Algorytmy AI analizują mowę ciała wykonawcy rzutu karnego i jego wcześniejsze wzorce zachowań, tworząc modele probabilistyczne określające, gdzie najczęściej dany piłkarz umieszcza swoje strzały. Technologia YOLOv4 jest początkowo używana do wykrywania bramkarza, wykonawcy, piłki i bramki, a następnie OpenCV śledzi piłkę i dzieli bramkę na cztery strefy.
Rzut karny to niezwykle szybkie zdarzenie – trwa mniej niż pół sekundy, a piłka może osiągać prędkość przekraczającą 100 km/h. W tak krótkim czasie bramkarz nie może polegać wyłącznie na refleksie – musi zgadnąć właściwy kierunek i rzucić się w jego stronę przed wykonaniem strzału. W profesjonalnych ligach europejskich skuteczność rzutów karnych wynosi około 76-79%.
Praktyczne zastosowania
Najnowsze badania pokazują, że 10 sesji treningowych zoptymalizowanych przez uczenie maszynowe poprawiło umiejętności sensomotoryczne zawodników o 28%, co przekłada się na 35% wzrost skuteczności. Wykorzystywano w tym celu symulator rzeczywistości rozszerzonej z holograficznym bramkarzem.
Wiodące kluby Premier League już korzystają z zaawansowanej analizy danych, a bramkarze, tacy jak Jordan Pickford z reprezentacji Anglii, robią notatki na butelkach z wodą o tym, gdzie konkretni zawodnicy umieszczają swoje rzuty karne.
Ograniczenia i przyszłość
Warto jednak pamiętać, że regulamin najprawdopodobniej zabraniałby wykorzystywania takich systemów bezpośrednio podczas meczu do informowania bramkarza o kącie, w którym powinien się rzucić. Główne zastosowanie tej technologii leży więc w treningu i przygotowaniu taktycznym.
AI może również przewidywać potencjalne kontuzje, analizując wzorce stresu fizycznego i poziomy zmęczenia, co czyni ją cennym narzędziem w szerszym kontekście sportowym.
Co dalej?
Rozwój AI w piłce nożnej nie ogranicza się tylko do rzutów karnych. Google DeepMind opracował system TacticAI do analizy rzutów rożnych, który w ślepej próbie nie mógł być odróżniony od rzeczywistych sytuacji meczowych przez ekspertów z Liverpool FC.

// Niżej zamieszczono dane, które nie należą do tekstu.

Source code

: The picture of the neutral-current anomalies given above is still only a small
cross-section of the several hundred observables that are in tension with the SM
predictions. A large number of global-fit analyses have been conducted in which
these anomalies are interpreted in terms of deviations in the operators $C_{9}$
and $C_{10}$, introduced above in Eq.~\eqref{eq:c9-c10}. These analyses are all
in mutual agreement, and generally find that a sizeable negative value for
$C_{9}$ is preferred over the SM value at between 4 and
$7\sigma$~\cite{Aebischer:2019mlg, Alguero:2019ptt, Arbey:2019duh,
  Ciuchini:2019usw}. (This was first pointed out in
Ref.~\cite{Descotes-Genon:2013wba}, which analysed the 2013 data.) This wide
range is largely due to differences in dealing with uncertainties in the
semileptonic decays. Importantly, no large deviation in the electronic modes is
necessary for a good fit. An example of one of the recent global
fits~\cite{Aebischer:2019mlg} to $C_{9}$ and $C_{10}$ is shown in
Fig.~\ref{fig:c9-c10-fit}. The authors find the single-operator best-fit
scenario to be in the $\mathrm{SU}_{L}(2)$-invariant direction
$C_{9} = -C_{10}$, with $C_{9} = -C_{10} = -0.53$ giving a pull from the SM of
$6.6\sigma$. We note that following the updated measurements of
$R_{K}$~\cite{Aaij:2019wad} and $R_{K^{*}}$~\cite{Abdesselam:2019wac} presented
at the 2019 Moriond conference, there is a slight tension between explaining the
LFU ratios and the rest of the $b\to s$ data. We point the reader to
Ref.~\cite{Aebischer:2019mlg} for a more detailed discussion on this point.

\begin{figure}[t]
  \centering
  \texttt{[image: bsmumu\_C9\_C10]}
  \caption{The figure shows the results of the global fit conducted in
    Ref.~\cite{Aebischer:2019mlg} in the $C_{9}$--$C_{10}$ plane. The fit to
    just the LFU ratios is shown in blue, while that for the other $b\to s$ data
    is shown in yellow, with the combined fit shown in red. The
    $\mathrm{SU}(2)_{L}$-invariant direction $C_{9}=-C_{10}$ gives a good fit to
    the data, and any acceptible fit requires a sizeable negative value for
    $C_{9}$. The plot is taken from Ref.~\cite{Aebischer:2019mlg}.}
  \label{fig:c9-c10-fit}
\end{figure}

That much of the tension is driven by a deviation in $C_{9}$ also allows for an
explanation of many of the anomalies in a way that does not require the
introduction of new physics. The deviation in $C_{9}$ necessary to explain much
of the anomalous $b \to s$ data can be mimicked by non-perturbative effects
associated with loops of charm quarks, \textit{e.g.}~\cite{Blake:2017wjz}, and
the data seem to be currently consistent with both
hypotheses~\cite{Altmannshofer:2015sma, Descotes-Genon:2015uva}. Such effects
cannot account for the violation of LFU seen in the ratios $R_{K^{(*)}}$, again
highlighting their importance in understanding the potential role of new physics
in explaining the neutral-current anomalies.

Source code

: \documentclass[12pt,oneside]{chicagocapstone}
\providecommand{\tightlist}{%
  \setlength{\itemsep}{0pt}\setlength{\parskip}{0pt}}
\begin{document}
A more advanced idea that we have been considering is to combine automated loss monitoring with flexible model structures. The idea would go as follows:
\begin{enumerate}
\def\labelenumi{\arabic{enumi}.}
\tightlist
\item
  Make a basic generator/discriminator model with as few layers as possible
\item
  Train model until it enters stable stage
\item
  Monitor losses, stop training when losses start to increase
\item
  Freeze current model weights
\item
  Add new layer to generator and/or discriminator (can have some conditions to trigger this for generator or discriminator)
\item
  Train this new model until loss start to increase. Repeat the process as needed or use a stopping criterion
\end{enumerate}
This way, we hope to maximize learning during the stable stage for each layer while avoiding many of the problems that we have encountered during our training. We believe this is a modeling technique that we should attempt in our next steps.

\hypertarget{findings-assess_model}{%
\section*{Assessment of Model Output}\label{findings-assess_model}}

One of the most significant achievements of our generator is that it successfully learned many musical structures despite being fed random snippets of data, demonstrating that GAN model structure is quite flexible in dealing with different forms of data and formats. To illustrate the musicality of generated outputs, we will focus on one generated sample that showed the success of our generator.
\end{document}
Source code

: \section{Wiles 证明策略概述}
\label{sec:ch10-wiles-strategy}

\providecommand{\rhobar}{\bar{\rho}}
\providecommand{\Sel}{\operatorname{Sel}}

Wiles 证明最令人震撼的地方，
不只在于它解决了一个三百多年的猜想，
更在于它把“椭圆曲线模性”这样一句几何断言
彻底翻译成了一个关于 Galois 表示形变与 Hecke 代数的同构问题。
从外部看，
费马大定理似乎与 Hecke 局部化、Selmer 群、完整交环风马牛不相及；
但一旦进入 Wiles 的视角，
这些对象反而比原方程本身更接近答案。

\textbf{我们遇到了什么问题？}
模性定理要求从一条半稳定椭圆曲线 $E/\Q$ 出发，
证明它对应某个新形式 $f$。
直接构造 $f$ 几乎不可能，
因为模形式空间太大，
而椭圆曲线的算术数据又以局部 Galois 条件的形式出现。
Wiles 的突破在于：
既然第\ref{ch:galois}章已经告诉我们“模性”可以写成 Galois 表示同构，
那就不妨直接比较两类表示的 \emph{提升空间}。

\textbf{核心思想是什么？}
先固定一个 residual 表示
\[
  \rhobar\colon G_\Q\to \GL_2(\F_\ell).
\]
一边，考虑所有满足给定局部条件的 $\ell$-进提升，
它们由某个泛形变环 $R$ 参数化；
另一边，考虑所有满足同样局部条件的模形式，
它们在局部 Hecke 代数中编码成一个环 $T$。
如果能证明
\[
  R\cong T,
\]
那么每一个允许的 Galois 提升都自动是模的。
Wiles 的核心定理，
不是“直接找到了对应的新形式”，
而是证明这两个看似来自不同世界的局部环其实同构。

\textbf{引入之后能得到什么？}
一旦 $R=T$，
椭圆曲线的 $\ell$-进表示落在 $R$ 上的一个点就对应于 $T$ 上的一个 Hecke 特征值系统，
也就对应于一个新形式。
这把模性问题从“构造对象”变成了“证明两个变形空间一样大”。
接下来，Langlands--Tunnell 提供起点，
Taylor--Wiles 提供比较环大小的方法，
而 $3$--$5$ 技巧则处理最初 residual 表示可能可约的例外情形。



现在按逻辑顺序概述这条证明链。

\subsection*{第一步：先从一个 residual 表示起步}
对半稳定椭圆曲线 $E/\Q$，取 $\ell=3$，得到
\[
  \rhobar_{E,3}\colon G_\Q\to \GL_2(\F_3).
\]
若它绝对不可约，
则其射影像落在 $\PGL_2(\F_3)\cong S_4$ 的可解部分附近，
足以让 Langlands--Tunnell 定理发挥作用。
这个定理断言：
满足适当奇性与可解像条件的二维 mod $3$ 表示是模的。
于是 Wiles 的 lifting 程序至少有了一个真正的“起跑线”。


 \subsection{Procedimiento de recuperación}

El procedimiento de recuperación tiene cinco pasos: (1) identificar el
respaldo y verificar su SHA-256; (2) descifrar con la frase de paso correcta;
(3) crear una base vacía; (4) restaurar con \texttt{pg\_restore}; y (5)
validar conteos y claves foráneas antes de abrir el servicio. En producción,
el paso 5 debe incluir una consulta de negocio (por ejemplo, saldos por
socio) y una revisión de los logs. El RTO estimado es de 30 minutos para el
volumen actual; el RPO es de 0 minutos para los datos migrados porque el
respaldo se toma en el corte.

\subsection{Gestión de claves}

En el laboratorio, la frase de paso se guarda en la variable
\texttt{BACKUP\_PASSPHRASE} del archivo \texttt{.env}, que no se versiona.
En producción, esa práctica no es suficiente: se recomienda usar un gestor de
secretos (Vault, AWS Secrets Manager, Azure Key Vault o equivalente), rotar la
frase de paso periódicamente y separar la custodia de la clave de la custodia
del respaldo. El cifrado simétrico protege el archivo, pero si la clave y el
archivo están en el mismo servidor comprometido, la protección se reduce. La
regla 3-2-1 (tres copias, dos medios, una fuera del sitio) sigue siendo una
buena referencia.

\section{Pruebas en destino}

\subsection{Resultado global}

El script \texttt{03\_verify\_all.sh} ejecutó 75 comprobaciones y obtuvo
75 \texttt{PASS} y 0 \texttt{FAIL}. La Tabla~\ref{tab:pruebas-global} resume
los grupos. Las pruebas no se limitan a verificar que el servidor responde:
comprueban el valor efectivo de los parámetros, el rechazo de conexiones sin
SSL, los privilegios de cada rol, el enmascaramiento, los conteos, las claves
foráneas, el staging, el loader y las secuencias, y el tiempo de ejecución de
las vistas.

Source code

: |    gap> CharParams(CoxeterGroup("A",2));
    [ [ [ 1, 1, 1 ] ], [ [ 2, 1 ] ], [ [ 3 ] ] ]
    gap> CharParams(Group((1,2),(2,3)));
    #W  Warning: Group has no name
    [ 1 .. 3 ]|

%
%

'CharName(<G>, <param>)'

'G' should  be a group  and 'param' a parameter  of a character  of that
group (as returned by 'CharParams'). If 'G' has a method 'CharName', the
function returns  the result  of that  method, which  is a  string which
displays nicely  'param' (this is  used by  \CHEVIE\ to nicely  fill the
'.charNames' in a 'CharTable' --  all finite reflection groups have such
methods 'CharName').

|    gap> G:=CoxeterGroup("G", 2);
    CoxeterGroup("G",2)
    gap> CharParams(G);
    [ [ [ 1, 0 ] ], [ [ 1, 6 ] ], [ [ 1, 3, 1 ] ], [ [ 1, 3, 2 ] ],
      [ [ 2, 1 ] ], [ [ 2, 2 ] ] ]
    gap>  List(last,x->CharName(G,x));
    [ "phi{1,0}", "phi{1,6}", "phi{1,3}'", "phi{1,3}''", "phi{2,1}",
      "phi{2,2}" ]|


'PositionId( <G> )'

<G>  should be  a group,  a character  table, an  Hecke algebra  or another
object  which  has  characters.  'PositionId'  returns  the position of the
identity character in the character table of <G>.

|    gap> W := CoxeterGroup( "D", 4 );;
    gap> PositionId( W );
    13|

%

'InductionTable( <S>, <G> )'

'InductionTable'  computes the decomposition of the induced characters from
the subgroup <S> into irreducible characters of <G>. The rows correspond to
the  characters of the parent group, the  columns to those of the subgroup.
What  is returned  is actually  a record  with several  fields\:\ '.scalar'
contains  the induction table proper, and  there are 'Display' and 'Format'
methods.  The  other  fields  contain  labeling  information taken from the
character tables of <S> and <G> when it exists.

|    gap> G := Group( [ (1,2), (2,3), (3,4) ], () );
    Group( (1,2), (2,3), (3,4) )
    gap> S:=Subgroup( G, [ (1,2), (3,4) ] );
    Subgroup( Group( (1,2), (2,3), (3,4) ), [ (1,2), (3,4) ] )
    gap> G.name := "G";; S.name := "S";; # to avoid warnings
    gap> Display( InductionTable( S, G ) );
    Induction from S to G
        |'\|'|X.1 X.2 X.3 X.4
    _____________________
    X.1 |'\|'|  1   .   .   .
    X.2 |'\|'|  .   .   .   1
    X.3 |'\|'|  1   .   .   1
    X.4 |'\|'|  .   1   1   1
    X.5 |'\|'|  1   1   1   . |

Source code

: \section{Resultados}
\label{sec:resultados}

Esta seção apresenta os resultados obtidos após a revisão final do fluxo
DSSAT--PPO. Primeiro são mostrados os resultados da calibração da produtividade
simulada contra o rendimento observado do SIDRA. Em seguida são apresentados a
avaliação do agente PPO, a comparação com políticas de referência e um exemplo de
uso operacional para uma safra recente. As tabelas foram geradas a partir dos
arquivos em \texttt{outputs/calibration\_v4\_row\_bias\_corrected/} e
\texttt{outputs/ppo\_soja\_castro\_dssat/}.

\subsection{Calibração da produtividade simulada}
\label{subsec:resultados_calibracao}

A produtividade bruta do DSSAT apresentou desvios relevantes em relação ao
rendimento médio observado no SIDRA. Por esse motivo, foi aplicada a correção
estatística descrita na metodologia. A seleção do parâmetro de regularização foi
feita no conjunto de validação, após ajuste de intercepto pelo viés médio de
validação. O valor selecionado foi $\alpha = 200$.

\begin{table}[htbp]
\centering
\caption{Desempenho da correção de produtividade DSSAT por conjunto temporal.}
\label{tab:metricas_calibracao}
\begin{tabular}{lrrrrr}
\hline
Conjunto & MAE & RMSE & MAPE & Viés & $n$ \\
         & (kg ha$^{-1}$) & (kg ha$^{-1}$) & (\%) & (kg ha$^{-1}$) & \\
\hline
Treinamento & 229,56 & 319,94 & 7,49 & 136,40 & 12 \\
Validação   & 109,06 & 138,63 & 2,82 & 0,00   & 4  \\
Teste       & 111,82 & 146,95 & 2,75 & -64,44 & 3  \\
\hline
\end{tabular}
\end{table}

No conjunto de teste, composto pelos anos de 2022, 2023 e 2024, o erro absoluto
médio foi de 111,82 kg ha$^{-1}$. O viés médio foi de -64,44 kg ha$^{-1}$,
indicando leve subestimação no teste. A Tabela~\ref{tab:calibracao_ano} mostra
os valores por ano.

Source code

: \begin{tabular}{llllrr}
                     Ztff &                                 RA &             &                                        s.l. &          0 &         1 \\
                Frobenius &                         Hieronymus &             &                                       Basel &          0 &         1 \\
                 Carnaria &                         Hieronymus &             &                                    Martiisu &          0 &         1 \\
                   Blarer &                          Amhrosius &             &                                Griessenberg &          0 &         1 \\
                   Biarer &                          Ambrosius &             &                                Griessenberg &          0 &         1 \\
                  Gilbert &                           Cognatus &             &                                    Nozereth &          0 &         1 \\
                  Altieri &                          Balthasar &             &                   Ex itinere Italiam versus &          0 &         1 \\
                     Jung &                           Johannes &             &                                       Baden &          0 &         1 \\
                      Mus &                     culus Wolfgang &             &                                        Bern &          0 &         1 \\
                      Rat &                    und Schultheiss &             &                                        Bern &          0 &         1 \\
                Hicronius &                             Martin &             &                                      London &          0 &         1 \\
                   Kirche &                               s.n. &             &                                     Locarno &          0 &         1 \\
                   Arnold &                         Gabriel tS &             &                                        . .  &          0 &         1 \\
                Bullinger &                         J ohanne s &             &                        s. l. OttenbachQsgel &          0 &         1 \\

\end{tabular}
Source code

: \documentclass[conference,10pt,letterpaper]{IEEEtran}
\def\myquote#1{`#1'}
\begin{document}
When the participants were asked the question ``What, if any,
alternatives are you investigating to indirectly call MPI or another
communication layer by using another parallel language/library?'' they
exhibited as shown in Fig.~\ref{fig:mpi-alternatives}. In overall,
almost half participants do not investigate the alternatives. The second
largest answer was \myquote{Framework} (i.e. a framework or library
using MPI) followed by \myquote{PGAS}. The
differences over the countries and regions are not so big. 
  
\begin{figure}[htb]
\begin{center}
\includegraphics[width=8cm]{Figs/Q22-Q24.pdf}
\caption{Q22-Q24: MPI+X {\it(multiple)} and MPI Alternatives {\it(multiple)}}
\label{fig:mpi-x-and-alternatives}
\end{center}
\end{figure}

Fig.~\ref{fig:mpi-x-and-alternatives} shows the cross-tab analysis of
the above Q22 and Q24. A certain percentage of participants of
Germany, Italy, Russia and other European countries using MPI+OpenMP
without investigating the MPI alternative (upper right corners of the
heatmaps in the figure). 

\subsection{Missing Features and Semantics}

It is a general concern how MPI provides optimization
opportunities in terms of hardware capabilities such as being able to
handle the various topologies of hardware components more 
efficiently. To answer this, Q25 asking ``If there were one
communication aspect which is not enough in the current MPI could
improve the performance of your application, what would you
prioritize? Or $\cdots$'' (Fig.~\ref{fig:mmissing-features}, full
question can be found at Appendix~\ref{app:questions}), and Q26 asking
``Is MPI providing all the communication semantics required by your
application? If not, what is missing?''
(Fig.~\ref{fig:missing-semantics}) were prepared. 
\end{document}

Czytaj też: Nvidia demokratyzuje sztuczną inteligencję. Cztery nowe modele rozumowania dostępne dla wszystkich
Czy to oznacza koniec ery “gwiazd” w piłce nożnej? Niektórzy eksperci sugerują, że integracja AI może przesunąć fokus z indywidualnych “gwiazd” na zespół jako całość. Jedno jest pewne – era big data i sztucznej inteligencji w sporcie dopiero się rozpoczyna.